* **What to produce**
Omitting all images, output the entries that follow exactly as written.

Saved data entries
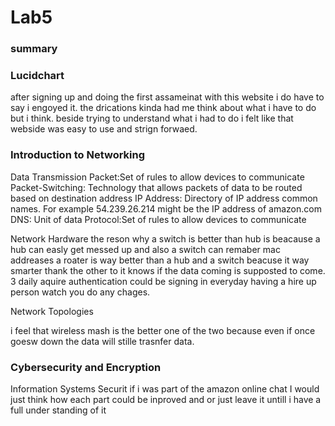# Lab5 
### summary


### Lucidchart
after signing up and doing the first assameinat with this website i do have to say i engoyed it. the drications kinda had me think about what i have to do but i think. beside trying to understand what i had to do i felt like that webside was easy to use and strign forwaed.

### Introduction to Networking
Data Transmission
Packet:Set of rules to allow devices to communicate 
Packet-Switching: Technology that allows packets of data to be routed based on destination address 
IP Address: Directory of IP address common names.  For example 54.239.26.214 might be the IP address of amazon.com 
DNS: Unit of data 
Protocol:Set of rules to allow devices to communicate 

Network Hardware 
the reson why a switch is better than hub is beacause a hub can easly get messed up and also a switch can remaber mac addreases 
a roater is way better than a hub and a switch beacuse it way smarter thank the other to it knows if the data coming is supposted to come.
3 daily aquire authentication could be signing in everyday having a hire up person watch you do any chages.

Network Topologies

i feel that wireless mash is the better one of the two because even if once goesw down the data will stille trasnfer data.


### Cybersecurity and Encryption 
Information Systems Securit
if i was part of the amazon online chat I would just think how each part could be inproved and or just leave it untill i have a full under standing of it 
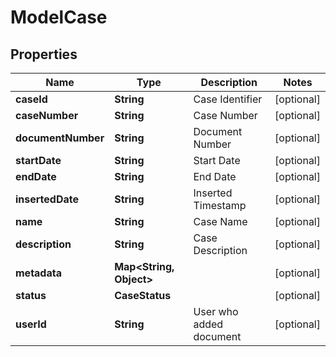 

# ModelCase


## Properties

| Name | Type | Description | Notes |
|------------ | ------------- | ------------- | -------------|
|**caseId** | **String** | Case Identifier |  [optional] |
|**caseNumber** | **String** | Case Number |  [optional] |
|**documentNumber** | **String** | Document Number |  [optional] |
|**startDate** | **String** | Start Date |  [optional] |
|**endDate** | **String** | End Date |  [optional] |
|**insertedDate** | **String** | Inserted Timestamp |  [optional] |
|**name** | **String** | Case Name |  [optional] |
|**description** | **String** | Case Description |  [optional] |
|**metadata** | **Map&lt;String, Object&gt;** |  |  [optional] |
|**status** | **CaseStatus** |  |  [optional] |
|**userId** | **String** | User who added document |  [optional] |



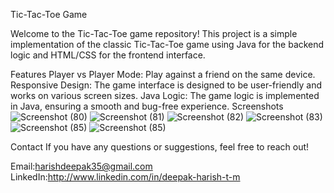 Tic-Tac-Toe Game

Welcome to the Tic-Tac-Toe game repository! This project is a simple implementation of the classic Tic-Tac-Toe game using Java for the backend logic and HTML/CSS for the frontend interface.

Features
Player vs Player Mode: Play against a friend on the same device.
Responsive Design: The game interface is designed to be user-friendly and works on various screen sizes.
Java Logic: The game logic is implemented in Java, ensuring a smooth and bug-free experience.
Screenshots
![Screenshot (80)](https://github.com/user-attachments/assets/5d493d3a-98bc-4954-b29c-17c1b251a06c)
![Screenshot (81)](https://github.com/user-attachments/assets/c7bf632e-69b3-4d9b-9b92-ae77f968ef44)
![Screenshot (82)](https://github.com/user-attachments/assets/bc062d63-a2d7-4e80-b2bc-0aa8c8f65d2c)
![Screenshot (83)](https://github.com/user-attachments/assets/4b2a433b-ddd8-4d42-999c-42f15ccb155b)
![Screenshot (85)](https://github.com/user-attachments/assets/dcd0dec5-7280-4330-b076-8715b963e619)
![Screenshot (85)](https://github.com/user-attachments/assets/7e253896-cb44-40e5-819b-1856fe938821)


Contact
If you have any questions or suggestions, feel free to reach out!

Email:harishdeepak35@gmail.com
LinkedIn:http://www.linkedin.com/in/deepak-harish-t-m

* **Answer section**
# Lab5 
### summary


### Lucidchart
after signing up and doing the first assameinat with this website i do have to say i engoyed it. the drications kinda had me think about what i have to do but i think. beside trying to understand what i had to do i felt like that webside was easy to use and strign forwaed.

### Introduction to Networking
Data Transmission
Packet:Set of rules to allow devices to communicate 
Packet-Switching: Technology that allows packets of data to be routed based on destination address 
IP Address: Directory of IP address common names.  For example 54.239.26.214 might be the IP address of amazon.com 
DNS: Unit of data 
Protocol:Set of rules to allow devices to communicate 

Network Hardware 
the reson why a switch is better than hub is beacause a hub can easly get messed up and also a switch can remaber mac addreases 
a roater is way better than a hub and a switch beacuse it way smarter thank the other to it knows if the data coming is supposted to come.
3 daily aquire authentication could be signing in everyday having a hire up person watch you do any chages.

Network Topologies

i feel that wireless mash is the better one of the two because even if once goesw down the data will stille trasnfer data.


### Cybersecurity and Encryption 
Information Systems Securit
if i was part of the amazon online chat I would just think how each part could be inproved and or just leave it untill i have a full under standing of it 

# ModelCase


## Properties

| Name | Type | Description | Notes |
|------------ | ------------- | ------------- | -------------|
|**caseId** | **String** | Case Identifier |  [optional] |
|**caseNumber** | **String** | Case Number |  [optional] |
|**documentNumber** | **String** | Document Number |  [optional] |
|**startDate** | **String** | Start Date |  [optional] |
|**endDate** | **String** | End Date |  [optional] |
|**insertedDate** | **String** | Inserted Timestamp |  [optional] |
|**name** | **String** | Case Name |  [optional] |
|**description** | **String** | Case Description |  [optional] |
|**metadata** | **Map&lt;String, Object&gt;** |  |  [optional] |
|**status** | **CaseStatus** |  |  [optional] |
|**userId** | **String** | User who added document |  [optional] |



 Tic-Tac-Toe Game

Welcome to the Tic-Tac-Toe game repository! This project is a simple implementation of the classic Tic-Tac-Toe game using Java for the backend logic and HTML/CSS for the frontend interface.

Features
Player vs Player Mode: Play against a friend on the same device.
Responsive Design: The game interface is designed to be user-friendly and works on various screen sizes.
Java Logic: The game logic is implemented in Java, ensuring a smooth and bug-free experience.
Screenshots
![Screenshot (80)](https://github.com/user-attachments/assets/5d493d3a-98bc-4954-b29c-17c1b251a06c)
![Screenshot (81)](https://github.com/user-attachments/assets/c7bf632e-69b3-4d9b-9b92-ae77f968ef44)
![Screenshot (82)](https://github.com/user-attachments/assets/bc062d63-a2d7-4e80-b2bc-0aa8c8f65d2c)
![Screenshot (83)](https://github.com/user-attachments/assets/4b2a433b-ddd8-4d42-999c-42f15ccb155b)
![Screenshot (85)](https://github.com/user-attachments/assets/dcd0dec5-7280-4330-b076-8715b963e619)
![Screenshot (85)](https://github.com/user-attachments/assets/7e253896-cb44-40e5-819b-1856fe938821)


Contact
If you have any questions or suggestions, feel free to reach out!

Email:harishdeepak35@gmail.com
LinkedIn:http://www.linkedin.com/in/deepak-harish-t-m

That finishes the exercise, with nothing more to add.